Nadie sospechaba el valor de lo que se había destruido allá adentro, lo único, lo insustituible, lo irreparable que era.
No tenía voz para gritar, se ahogaba, sollozaba, hasta que despierta Adelina lo movía dulcemente.
—¡Fabián! ¡Fabián!
Tardaba en despertarse, en darse cuenta… jadeante, sudando, le contaba su pesadilla, sin poder desterrar la mala impresión y se abrazaba a ella, enterrando la cabeza entre su seno, como un niño asustado, para volver a caer en otro terrible sueño.
No tuvieron reposo ni tranquilidad hasta el día que Mister Baik se llevó su Fray Angélico y depositaron en el banco el millón que, después de pagados todos los cómplices les quedaba a ellos libre.
Con un desinterés admirable Saturio se había contentado con 20 000 francos para ir a buscar a su mujer.
Lo veían irse con pena, por su utilidad, pero contentos de no tener presente a su cómplice.
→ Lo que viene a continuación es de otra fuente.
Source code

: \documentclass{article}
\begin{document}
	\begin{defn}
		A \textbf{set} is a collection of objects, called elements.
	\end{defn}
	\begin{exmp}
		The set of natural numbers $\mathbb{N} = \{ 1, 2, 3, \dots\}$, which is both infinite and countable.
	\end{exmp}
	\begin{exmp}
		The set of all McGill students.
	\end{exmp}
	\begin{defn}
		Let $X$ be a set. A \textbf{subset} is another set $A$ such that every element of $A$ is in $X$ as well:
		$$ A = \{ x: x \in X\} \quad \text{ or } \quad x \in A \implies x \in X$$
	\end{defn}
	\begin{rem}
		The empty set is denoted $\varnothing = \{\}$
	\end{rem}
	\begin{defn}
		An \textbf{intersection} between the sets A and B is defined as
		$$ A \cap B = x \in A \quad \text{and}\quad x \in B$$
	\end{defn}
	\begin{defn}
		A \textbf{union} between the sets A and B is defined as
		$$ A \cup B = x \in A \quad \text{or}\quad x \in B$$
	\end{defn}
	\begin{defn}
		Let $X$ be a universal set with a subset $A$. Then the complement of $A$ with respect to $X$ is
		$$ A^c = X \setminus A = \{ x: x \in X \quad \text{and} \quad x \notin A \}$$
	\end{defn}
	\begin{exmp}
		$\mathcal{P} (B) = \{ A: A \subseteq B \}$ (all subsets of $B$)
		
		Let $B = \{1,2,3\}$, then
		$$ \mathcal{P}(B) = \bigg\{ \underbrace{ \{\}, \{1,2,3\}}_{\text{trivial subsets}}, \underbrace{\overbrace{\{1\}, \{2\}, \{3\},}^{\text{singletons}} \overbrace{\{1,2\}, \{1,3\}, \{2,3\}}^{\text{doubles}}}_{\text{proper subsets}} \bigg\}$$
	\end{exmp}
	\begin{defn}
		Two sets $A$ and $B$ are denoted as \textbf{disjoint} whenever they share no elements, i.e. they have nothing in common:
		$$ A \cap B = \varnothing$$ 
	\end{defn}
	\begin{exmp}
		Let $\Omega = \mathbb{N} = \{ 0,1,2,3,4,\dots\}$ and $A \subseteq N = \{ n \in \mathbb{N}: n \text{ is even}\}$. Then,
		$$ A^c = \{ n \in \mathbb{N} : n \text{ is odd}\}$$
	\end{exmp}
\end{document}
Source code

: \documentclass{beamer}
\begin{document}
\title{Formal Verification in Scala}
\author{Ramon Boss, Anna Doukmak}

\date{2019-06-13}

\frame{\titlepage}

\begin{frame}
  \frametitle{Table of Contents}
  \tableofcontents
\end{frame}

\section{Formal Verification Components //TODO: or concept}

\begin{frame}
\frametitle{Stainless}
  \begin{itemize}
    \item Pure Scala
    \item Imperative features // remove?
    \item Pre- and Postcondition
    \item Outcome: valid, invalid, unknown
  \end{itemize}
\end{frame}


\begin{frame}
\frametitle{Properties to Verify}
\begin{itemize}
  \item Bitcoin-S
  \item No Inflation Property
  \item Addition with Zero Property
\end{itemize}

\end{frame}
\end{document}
Era indudable que aquella sustitución quedaría desconocida siempre o a lo menos que ellos no serían inquietados. Saturio había tomado bien sus medidas y les aseguraba la impunidad. Se la aseguraba con razón, porque sólo él sabía que la tabla vendida a Mister Boik era la pintada por Medrano hábilmente retocada en Italia para darle el carácter de antigüedad. El Abate del monasterio de Fiesoli donde estaba el maravilloso Fray Angélico, no tenía noticias de la fábula tejida a su alrededor. Era Saturio el que por pasear la copia de Medrano se había embolsado el medio millón de la venta.
No sentía remordimiento por eso. Se indignaba con la idea de que aquella gente que nada había hecho, le pagase a él una tan mezquina cantidad, en el supuesto de que hubiese prestado el servicio que creían.
Se iba tranquilamente a Italia, donde lo esperaba su mujer, sirviendo de modelo a los pintores, desde allí se irían a Zaragoza, su tierra, y al lado de sus viejos padres, acabando su leyenda de príncipe misterioso. Después de todo la virgen pintada por Medrano valía tanto como la otra.
—En arte es todo cuestión de ilusión pensaba… y para ellos…
Sentía un desprecio profundo por los otros, desprecio de ser inteligente, desprecio de engañador a los engañados.